• Extracted information
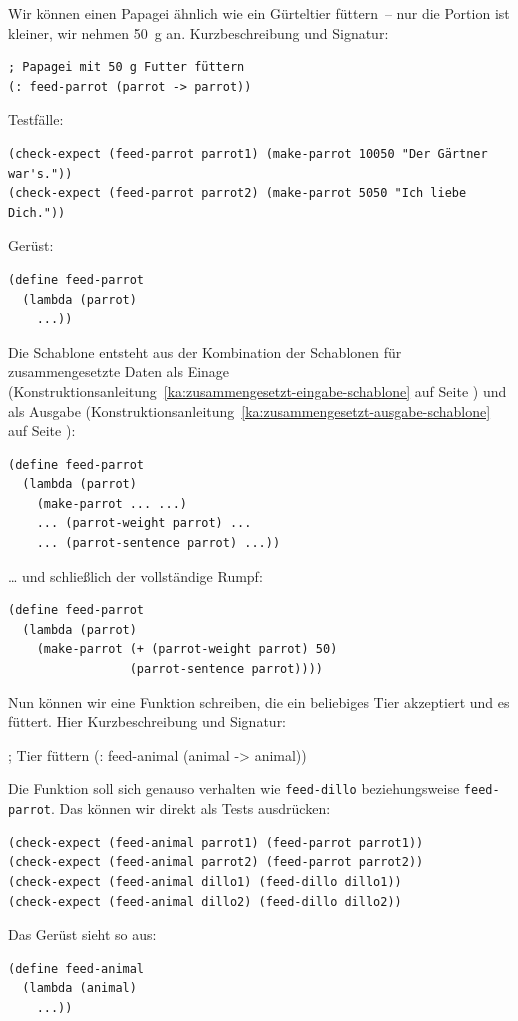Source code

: Wir können einen Papagei ähnlich wie ein Gürteltier füttern~-- nur die
Portion ist kleiner, wir nehmen 50~g an.  Kurzbeschreibung und Signatur:
%
\begin{lstlisting}
; Papagei mit 50 g Futter füttern
(: feed-parrot (parrot -> parrot))
\end{lstlisting}
%
Testfälle:
%
\begin{lstlisting}
(check-expect (feed-parrot parrot1) (make-parrot 10050 "Der Gärtner war's."))
(check-expect (feed-parrot parrot2) (make-parrot 5050 "Ich liebe Dich."))
\end{lstlisting}
%
Gerüst:
%
\begin{lstlisting}
(define feed-parrot
  (lambda (parrot)
    ...))
\end{lstlisting}
%
Die Schablone entsteht aus der Kombination der Schablonen für
zusammengesetzte Daten
als Einage (Konstruktionsanleitung~\ref{ka:zusammengesetzt-eingabe-schablone} auf
Seite \pageref{ka:zusammengesetzt-eingabe-schablone}) und als Ausgabe
(Konstruktionsanleitung~\ref{ka:zusammengesetzt-ausgabe-schablone} auf
Seite \pageref{ka:zusammengesetzt-ausgabe-schablone}):
%
\begin{lstlisting}
(define feed-parrot
  (lambda (parrot)
    (make-parrot ... ...)
    ... (parrot-weight parrot) ...
    ... (parrot-sentence parrot) ...))
\end{lstlisting}
%
\ldots{} und schließlich der vollständige Rumpf:
%
\begin{lstlisting}
(define feed-parrot
  (lambda (parrot)
    (make-parrot (+ (parrot-weight parrot) 50)
                 (parrot-sentence parrot))))
\end{lstlisting}
%
Nun können wir eine Funktion schreiben, die ein beliebiges Tier
akzeptiert und es füttert.  Hier Kurzbeschreibung und Signatur:
%
\begin{aufgabe}
; Tier füttern
(: feed-animal (animal -> animal))
\end{aufgabe}
%
Die Funktion soll sich genauso verhalten wie \lstinline{feed-dillo}
beziehungsweise \lstinline{feed-parrot}.  Das können wir direkt als
Tests ausdrücken:
%
\begin{lstlisting}
(check-expect (feed-animal parrot1) (feed-parrot parrot1))
(check-expect (feed-animal parrot2) (feed-parrot parrot2))
(check-expect (feed-animal dillo1) (feed-dillo dillo1))
(check-expect (feed-animal dillo2) (feed-dillo dillo2))
\end{lstlisting}
%
Das Gerüst sieht so aus:
%
\begin{lstlisting}
(define feed-animal
  (lambda (animal)
    ...))
\end{lstlisting}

• Required action
Gather each line of the listing that holds the string "Signatur".

• Solution to this task
Portion ist kleiner, wir nehmen 50~g an.  Kurzbeschreibung und Signatur:
akzeptiert und es füttert.  Hier Kurzbeschreibung und Signatur:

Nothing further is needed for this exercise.